Records from a dataset:
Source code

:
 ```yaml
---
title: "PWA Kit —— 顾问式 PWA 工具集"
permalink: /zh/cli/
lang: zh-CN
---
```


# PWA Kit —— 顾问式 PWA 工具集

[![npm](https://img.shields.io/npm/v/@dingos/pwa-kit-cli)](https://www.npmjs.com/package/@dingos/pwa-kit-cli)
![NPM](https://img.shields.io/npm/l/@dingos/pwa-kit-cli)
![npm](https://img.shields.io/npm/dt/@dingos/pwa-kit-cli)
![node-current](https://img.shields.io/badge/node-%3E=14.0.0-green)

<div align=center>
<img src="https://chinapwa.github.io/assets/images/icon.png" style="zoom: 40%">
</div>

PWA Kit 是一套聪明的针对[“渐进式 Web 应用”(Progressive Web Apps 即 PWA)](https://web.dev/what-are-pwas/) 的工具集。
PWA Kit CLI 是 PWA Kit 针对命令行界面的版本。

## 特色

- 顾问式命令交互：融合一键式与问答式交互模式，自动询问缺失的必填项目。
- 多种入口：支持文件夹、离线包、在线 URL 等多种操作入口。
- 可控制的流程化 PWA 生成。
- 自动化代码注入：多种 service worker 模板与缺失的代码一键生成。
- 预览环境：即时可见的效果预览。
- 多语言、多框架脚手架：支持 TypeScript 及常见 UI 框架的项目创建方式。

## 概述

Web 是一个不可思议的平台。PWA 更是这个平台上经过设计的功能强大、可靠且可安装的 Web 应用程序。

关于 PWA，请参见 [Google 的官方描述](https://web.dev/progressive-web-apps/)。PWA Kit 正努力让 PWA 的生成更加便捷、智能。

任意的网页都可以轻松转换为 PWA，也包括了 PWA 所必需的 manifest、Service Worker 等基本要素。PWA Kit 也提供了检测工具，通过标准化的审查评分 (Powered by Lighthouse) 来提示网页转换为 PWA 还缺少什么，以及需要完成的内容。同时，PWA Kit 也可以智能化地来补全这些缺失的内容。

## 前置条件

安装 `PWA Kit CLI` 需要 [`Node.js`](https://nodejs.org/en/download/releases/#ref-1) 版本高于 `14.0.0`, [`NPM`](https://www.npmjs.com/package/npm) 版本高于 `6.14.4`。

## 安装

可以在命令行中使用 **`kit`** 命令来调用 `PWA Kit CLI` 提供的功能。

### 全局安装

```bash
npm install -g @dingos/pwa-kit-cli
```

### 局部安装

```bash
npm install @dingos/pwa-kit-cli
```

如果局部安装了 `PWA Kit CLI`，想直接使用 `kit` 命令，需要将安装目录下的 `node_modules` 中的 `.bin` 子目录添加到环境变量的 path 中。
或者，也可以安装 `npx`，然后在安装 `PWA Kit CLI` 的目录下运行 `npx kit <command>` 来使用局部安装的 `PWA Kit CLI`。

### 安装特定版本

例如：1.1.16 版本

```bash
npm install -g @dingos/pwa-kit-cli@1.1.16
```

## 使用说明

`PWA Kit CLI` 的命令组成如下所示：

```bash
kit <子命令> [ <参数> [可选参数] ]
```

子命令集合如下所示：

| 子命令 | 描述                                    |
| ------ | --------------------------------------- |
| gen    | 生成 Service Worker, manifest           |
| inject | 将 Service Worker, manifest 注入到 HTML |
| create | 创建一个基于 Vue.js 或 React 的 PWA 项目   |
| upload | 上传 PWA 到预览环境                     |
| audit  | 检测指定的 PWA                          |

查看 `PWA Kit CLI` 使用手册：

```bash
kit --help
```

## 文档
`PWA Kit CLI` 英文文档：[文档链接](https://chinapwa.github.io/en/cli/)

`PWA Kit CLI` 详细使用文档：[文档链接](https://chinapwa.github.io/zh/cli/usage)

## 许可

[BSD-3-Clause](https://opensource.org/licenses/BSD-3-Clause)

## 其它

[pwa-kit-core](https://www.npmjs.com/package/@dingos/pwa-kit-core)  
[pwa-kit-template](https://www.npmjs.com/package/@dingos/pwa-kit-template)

#### ASSIGNMENT
Repeat exactly the lines from the first line of the records above through the line containing "<div align=center>", both included, and nothing else.

#### RESPONSE BELOW
Source code

:
 ```yaml
---
title: "PWA Kit —— 顾问式 PWA 工具集"
permalink: /zh/cli/
lang: zh-CN
---
```


# PWA Kit —— 顾问式 PWA 工具集

[![npm](https://img.shields.io/npm/v/@dingos/pwa-kit-cli)](https://www.npmjs.com/package/@dingos/pwa-kit-cli)
![NPM](https://img.shields.io/npm/l/@dingos/pwa-kit-cli)
![npm](https://img.shields.io/npm/dt/@dingos/pwa-kit-cli)
![node-current](https://img.shields.io/badge/node-%3E=14.0.0-green)

<div align=center>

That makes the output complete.